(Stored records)
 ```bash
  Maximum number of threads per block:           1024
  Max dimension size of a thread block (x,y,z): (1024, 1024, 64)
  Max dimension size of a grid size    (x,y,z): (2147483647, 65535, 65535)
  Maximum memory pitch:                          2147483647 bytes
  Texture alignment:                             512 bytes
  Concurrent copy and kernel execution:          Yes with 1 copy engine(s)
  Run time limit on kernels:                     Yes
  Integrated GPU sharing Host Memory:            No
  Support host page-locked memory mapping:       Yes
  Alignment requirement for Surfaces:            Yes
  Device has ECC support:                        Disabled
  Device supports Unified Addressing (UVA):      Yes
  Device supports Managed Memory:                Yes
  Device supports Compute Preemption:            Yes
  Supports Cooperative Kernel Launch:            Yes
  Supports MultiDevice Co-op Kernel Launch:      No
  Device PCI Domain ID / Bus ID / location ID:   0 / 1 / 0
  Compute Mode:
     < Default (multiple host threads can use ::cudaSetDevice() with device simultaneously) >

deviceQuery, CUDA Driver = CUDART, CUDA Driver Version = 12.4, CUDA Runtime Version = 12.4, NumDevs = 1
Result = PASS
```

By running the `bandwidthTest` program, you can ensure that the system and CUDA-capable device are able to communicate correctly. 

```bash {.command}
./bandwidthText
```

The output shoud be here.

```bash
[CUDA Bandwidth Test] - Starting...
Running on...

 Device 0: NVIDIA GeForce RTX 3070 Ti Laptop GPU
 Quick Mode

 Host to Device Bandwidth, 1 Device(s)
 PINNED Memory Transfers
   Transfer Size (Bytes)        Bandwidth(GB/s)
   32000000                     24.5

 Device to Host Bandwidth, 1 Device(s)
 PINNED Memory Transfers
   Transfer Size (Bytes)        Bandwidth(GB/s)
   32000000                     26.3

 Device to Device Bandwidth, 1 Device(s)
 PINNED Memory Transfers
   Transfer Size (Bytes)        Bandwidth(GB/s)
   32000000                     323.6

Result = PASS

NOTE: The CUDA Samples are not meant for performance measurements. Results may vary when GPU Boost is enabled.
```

◆ INSTRUCTIONS FOR THE TASK ◆
Go through the records above and copy every line holding the word "Launch".

◆ TASK RESULT ◆
  Supports Cooperative Kernel Launch:            Yes
  Supports MultiDevice Co-op Kernel Launch:      No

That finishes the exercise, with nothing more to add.